_Problem to work on_. Your answer should be one number: how many lines below hold the word "only".

_Data_.
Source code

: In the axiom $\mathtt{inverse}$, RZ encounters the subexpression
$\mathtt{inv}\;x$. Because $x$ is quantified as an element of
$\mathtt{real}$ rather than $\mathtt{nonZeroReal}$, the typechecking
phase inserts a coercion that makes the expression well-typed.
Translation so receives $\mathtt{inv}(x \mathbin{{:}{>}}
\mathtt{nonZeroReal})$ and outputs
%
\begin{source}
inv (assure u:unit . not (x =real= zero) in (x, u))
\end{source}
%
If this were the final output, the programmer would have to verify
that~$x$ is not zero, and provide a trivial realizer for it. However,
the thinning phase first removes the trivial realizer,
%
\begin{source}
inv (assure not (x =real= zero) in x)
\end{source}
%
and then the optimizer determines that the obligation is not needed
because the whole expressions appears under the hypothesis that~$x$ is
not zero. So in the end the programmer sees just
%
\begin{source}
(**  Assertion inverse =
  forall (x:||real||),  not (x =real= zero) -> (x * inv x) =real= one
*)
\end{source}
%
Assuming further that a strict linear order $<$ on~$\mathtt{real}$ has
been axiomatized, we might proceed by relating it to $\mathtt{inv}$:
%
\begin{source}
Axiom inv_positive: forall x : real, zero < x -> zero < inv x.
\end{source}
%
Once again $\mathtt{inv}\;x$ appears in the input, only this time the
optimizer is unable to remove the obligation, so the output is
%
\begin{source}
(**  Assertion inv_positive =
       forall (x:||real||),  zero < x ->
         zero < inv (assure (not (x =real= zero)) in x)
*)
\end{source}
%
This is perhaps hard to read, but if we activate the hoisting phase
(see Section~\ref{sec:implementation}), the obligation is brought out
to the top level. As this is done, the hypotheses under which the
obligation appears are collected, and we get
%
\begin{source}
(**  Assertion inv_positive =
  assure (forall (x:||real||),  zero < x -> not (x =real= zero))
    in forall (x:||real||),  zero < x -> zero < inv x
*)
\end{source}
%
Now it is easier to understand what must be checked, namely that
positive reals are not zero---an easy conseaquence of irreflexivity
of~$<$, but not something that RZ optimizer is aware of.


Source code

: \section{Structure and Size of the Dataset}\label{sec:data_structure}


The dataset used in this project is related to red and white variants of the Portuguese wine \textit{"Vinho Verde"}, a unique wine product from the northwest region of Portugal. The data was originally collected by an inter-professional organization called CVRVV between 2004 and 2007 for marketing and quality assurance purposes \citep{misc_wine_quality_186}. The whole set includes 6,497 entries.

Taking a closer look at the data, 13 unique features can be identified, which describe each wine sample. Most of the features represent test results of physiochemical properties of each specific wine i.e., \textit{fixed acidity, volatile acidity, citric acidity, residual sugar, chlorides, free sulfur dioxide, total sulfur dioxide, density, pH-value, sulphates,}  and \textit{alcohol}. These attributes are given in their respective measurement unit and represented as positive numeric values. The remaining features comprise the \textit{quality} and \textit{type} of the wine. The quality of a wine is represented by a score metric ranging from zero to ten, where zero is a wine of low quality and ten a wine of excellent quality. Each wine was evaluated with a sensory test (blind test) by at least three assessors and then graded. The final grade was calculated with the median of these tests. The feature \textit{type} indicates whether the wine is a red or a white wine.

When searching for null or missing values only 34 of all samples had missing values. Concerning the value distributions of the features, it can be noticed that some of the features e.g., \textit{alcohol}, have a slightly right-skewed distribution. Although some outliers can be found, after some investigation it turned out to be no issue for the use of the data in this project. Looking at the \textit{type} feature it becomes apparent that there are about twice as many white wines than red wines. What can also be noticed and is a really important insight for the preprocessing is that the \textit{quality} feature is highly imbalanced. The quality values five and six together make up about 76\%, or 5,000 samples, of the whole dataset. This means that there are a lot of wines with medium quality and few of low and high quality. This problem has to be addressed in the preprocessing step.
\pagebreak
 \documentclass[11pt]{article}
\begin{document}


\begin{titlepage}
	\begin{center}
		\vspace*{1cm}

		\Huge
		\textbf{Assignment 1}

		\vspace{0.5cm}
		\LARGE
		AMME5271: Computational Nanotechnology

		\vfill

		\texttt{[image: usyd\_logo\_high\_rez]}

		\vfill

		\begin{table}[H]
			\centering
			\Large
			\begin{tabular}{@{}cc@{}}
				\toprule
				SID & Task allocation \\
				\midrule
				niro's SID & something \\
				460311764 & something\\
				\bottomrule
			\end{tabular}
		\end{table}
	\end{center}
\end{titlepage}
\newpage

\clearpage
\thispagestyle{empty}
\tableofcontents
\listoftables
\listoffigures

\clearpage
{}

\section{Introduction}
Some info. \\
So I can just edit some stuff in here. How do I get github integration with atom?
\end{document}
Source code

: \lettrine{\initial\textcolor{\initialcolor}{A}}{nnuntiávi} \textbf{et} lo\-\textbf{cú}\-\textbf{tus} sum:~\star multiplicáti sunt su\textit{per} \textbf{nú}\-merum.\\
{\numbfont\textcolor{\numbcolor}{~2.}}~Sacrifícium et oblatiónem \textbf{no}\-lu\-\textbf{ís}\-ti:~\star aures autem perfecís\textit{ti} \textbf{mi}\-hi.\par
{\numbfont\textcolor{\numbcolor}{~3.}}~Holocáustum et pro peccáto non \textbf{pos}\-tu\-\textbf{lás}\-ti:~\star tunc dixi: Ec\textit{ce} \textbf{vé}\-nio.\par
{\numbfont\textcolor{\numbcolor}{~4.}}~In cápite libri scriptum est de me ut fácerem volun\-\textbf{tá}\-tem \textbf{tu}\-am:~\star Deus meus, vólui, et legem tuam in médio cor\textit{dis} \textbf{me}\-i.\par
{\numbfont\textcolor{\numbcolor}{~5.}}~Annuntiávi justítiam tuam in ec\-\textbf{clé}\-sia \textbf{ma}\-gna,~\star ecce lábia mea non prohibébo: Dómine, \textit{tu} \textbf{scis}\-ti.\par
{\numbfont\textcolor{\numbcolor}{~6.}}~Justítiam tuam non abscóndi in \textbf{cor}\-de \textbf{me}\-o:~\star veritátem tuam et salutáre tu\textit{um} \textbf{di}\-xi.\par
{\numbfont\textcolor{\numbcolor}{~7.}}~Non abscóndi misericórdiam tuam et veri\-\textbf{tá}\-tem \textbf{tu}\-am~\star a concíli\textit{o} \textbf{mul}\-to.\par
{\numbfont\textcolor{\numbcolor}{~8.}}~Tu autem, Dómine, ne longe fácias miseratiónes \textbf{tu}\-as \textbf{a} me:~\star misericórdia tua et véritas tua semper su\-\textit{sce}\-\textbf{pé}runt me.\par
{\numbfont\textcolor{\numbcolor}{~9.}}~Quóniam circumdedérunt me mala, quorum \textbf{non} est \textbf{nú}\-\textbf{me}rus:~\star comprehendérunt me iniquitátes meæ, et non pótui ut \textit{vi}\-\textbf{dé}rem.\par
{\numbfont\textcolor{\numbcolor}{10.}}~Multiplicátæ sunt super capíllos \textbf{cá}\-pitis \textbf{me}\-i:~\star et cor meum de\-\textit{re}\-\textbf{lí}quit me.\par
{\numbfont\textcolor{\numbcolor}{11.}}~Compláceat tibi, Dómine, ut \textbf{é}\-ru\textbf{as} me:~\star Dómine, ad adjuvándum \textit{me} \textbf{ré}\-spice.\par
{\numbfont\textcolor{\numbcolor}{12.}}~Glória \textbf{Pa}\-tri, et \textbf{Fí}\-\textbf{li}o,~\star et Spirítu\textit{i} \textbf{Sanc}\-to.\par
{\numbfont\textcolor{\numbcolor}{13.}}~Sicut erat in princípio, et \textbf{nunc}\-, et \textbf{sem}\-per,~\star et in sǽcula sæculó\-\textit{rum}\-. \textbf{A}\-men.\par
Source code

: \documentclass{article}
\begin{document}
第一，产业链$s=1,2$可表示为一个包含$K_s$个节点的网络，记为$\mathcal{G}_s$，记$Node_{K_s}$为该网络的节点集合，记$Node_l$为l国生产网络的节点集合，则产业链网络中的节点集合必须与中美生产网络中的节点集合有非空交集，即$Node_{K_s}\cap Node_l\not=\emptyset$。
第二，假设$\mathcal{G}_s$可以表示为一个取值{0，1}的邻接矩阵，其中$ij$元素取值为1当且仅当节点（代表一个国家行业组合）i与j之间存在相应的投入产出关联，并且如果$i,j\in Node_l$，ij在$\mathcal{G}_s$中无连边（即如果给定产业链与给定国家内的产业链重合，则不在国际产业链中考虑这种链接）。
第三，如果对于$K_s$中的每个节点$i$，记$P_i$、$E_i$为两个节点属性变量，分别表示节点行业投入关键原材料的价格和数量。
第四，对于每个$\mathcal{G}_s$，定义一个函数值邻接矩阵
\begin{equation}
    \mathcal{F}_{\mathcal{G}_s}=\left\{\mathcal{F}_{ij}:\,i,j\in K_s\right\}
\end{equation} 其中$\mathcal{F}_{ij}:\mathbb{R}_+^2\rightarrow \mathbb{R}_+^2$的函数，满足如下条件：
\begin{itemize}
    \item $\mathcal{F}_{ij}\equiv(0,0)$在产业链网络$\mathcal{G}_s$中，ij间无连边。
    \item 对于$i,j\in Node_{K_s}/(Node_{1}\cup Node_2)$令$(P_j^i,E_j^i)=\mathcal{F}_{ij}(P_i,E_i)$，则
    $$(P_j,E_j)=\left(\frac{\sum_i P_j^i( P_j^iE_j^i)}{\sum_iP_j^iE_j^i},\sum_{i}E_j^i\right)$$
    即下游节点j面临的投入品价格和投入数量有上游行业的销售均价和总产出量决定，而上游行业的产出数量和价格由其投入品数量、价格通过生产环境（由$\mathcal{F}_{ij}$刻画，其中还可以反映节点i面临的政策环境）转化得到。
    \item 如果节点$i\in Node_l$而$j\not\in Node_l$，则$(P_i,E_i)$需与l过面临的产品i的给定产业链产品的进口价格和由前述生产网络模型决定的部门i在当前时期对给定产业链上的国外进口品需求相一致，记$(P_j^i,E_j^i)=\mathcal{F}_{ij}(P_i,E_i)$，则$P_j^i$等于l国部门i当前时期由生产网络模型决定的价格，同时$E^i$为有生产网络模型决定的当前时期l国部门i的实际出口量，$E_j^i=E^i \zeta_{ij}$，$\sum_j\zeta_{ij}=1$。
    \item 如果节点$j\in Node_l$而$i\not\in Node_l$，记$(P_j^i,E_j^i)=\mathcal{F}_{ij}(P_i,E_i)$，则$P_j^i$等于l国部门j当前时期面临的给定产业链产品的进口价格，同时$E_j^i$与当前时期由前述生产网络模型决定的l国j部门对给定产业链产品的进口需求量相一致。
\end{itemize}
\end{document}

_Exercise result_. 2